O crescimento do desemprego e a diminuição da renda não devem afetar de forma significativa os ativos dos fundos de pensão, formado pelas contribuições dos participantes. Isso porque as grandes entidades são vinculadas a grandes empresas e bancos, sejam estatais ou corporações privadas.
“O desemprego nas empresas que têm entidades fechadas de previdência foi pequeno, e o setor não deve sofrer tanto quanto a economia como um todo. O impacto maior da recessão será nos investimentos em bolsa de valores. Para atingir a meta atuarial, as entidades devem ficar na renda fixa, o que não é bom para a dívida pública de curto prazo”, avalia José Roberto Afonso, economista e pesquisador do IBRE/FGV. Ele coordenou o estudo Previdência Complementar e Poupança Doméstica: Desafios Gêmeos no Brasil feito para a Abrapp (Associação Brasileira das Entidades Fechadas de Previdência Complementar).

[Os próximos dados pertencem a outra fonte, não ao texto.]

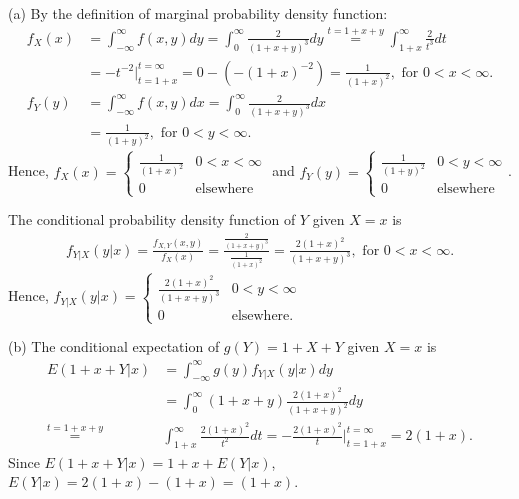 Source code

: \begin{solve}
    (a) By the definition of marginal probability density function:
    \begin{align*}
        f_X(x)&= \int_{-\infty}^{\infty}f(x,y)dy=\int_{0}^{\infty} \frac{2}{(1+x+y)^3} dy\stackrel{t=1+x+y}{=}\int_{1+x}^{\infty}\frac{2}{t^3}dt\\
              &= -t^{-2}|_{t=1+x}^{t=\infty} = 0-(-(1+x)^{-2})=\frac{1}{(1+x)^2}, \text{ for } 0<x<\infty.\\
        f_Y(y)&= \int_{-\infty}^{\infty}f(x,y)dx=\int_{0}^{\infty} \frac{2}{(1+x+y)^3} dx\\
              &= \frac{1}{(1+y)^2}, \text{ for } 0<y<\infty.
    \end{align*}
    Hence, $f_X(x)=\left\{\begin{matrix}
       \frac{1}{(1+x)^2} & 0<x<\infty \\
       0 & \text{elsewhere}
       \end{matrix}\right.$
    and $f_Y(y)=\left\{\begin{matrix}
        \frac{1}{(1+y)^2} & 0<y<\infty \\
        0 & \text{elsewhere}
        \end{matrix}\right.$.
    \par
    The conditional probability density function of $Y$ given $X=x$ is 
    \begin{align*}
        f_{Y|X}(y|x)=\frac{f_{X,Y}(x,y)}{f_X(x)}=\frac{\frac{2}{(1+x+y)^3}}{\frac{1}{(1+x)^2}}=\frac{2(1+x)^2}{(1+x+y)^3}, \text{ for } 0<x<\infty.
    \end{align*}
    Hence, $f_{Y|X}(y|x)=\left\{\begin{matrix}
        \frac{2(1+x)^2}{(1+x+y)^3} & 0<y<\infty \\
        0 & \text{elsewhere}.
        \end{matrix}\right.$
    \par
    (b) The conditional expectation of $g(Y)=1+X+Y$ given $X=x$ is
    \begin{align*}
        E(1+x+Y|x) &= \int_{-\infty}^{\infty} g(y) f_{Y|X}(y|x) dy\\
                   &= \int_{0}^{\infty} (1+x+y)\frac{2(1+x)^2}{(1+x+y)^2} dy\\
                   \stackrel{t=1+x+y}{=} &\int_{1+x}^{\infty} \frac{2(1+x)^2}{t^2}dt=-\frac{2(1+x)^2}{t}|_{t=1+x}^{t=\infty}=2(1+x).
    \end{align*}
    Since $E(1+x+Y|x)=1+x+E(Y|x)$, $E(Y|x)=2(1+x)-(1+x)=(1+x)$.
\end{solve}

No contexto da crise, ele diz que há oportunidades para as entidades fechadas explorarem uma nova fronteira, que é o crescimento do sistema de fundos de pensão para trabalhadores de maior renda, que cada vez mais deixam o emprego formal.
“A recessão provocou demissões de quem recebia os maiores salários e, assim, esses executivos passaram a ser contratados como pessoas jurídicas. Na verdade, é uma tendência anterior à crise, iniciada em 2000, e que acelerou com ela”, afirma.

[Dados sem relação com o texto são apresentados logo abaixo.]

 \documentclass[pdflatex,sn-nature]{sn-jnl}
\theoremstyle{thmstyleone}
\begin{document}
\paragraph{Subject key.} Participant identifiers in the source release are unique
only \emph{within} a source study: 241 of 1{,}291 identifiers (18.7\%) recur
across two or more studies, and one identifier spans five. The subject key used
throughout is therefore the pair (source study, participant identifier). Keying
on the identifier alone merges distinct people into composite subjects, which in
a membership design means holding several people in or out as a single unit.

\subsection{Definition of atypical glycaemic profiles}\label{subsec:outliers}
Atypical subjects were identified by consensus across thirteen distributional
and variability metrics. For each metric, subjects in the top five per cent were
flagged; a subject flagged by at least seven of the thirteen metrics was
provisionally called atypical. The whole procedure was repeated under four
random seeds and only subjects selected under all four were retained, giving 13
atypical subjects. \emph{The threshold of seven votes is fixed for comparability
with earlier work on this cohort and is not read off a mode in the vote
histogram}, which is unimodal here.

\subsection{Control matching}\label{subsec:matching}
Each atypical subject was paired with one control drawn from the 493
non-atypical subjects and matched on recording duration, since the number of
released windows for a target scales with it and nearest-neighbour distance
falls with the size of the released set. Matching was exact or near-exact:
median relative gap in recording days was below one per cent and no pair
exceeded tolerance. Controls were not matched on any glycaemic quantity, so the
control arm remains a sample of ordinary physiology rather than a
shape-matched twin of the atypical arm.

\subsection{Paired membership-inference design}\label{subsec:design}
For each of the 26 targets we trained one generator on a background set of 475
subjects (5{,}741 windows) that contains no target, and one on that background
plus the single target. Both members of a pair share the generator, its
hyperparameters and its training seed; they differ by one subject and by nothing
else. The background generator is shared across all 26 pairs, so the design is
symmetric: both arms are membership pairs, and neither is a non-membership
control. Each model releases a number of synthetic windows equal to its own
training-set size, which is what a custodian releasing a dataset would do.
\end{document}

Os contribuintes do Regime Geral de Previdência Social (RGPS), por faixa de valor, apresentam uma mudança de perfil entre 1996 e 2013, com um crescimento mais forte, de 10,6%, entre os que recebem de um a dois salários mínimos e recuos entre os que ganham mais de dez salários (-0,6%), chegando a um encolhimento de 4,7% daqueles com renda superior a 40 salários.
Desta forma, com a previdência social deixando de ser atraente para o trabalhador de alta renda, o pesquisador diz acreditar que, no longo prazo, mesmo com o fim da recessão, esses profissionais continuem com empresas e não retornem mais ao regime CLT, por causa dos altos encargos trabalhistas.
É nesse ponto que ele defende uma reforma nas regras das entidades fechadas, de forma que possam abarcar esse contingente de trabalhadores individuais ou que viraram pessoa jurídica.”Será preciso criar um novo produto para esse segmento, que tem potencial de crescimento, diferentemente do potencial de criação de mais empresas estatais no País”.
Segundo ele, os fundos de previdência abertos acabam sendo tratados por participantes e instituições como produto financeiro e não como uma poupança de longo prazo. “Não vejo conflito entre a previdência aberta e a fechada, mas um caminho a ser explorado seria o de fundos fechados de categorias profissionais”, recomenda Afonso.